I've checked in a simplified external example that setting a non-programmable weight like variable to zero does indeed get the DSP removed.

Here in HLS4ML, there is still something I'm trying to figure out. In the default keras-to-hls example we have with 10 inputs -> 32 node hidden layer -> 1 output, I can set weights to zero in the first compute_layer with no problems. As expected, I see a reduction in the DSP usage. However, if I set one or more weights to zero in the second compute layer, vivado_hls aborts during synthesis with messages like

Global variable initializer type does not match global variable type!
[1 x i18]* @w2.V.1
Broken module found, compilation aborted!
Stack dump: 
0.  Running pass 'Function Pass Manager' on module '/home/kreis/sparse_tests/HLS4ML/keras-to-hls/my-hls-dir-test/myproject_prj/solution1/.autopilot/db/a.o.1.bc'.
/data/xilinx/Vivado_HLS/2016.4/bin/loader: line 179: 14762 Aborted                 (core dumped) "$RDI_PROG" "$@"

I've traced this down to this pragma: https://github.com/hls-fpga-machine-learning/HLS4ML/blob/master/nnet_utils/nnet_layer.h#L66. If I remove it, vivado_hls synthesizes without crashing (and smartly removes the corresponding DSP and the upstream ones not needed). @ejk43 or anyone else -- any ideas on why we can't partition the weights array in the second compute_layer when some of the weights are zero?

ejk43 · 2017-11-30T13:11:01Z

This partition pragmas go back to the days of partial unrolling, which fails without cyclic/block partitioning. It may be the case that we can drop the partition directives as a workaround, and the compiler may be smart enough to recognize that it needs to be fully partitioning to achieve the target pipeline directives...

Of course, that still does not address the root cause. I have no idea why you'd see that particular abort/crash in the HLS compiler. Do you have a branch/commit you can point to that shows the error?

benjaminkreis · 2017-11-30T15:41:41Z

If you run this example in this branch, you will see the error: https://github.com/hls-fpga-machine-learning/HLS4ML/tree/compress/example-prjs/higgs-1layer (the only thing I changed w.r.t. the head is setting one weight to zero here).

I think removing the line is probably ok because the total resource usage for DSPs, FF, and LUTs and the latency are unchanged.

It's strange to me that it only happens in the second layer computation. I am going try playing around with our three layer example to see what I can learn about that.

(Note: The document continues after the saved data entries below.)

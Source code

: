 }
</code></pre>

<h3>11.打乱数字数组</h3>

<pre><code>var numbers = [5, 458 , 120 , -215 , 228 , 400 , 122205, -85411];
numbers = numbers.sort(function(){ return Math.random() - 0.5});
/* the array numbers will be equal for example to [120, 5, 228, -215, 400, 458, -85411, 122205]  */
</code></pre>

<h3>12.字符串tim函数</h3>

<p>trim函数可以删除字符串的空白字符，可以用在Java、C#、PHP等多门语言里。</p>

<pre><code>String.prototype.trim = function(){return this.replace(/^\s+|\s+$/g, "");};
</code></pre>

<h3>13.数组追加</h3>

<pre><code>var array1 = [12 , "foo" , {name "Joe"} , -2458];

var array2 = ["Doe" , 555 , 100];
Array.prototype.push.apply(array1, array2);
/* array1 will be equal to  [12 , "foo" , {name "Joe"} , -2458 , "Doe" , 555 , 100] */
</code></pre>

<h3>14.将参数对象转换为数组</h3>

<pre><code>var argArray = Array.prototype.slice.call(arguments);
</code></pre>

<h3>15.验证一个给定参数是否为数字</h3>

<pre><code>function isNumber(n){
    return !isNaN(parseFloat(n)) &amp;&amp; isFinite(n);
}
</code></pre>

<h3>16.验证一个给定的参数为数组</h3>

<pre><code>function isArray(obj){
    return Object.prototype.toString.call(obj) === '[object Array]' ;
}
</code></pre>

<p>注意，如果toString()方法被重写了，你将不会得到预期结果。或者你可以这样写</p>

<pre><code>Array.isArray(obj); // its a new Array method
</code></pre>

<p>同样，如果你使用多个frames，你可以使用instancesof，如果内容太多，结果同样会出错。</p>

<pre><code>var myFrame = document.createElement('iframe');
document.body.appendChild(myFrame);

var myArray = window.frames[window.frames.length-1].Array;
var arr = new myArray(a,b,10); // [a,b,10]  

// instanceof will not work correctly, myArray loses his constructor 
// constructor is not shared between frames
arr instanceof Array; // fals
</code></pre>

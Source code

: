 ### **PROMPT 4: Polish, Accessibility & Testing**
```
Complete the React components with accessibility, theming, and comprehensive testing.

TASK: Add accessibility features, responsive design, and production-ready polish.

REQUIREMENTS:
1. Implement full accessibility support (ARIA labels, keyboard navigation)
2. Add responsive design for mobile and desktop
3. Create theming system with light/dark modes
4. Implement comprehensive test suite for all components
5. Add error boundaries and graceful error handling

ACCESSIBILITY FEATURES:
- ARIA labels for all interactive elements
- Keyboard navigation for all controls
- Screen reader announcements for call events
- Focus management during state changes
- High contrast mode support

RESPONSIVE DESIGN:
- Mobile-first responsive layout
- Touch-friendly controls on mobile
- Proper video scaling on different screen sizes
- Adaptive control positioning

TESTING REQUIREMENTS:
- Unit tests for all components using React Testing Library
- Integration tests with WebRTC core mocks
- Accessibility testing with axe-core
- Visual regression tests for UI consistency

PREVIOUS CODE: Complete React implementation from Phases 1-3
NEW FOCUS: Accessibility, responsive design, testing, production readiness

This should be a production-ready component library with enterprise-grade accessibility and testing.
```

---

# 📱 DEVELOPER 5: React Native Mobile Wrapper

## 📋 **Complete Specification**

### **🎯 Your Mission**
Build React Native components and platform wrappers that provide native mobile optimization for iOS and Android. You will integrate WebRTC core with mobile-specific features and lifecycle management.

benjaminkreis · 2017-12-01T14:06:07Z

I've been playing around with our three hidden layer example (27 in->64 node->32 node->32 node->2 out). With the weight array partition pragma in (ie no changes to the code), I can set a weight to zero in any layer computation without getting the crash. Setting a random selection of weights to zero follows the expected resource usage:

Default weights: 3471 DSPs
Random 10% of weights set to zero: 3124 DSPs
Random 20% of weights set to zero: 2723 DSPs
Random 50% of weights set to zero: 1737 DSPs

If I change the architecture to only one output (27 in->64 node->32 node->32 node->1 out) and set a weight to zero in the last layer computation, I get the crash just like I did for the one hidden layer example with one output.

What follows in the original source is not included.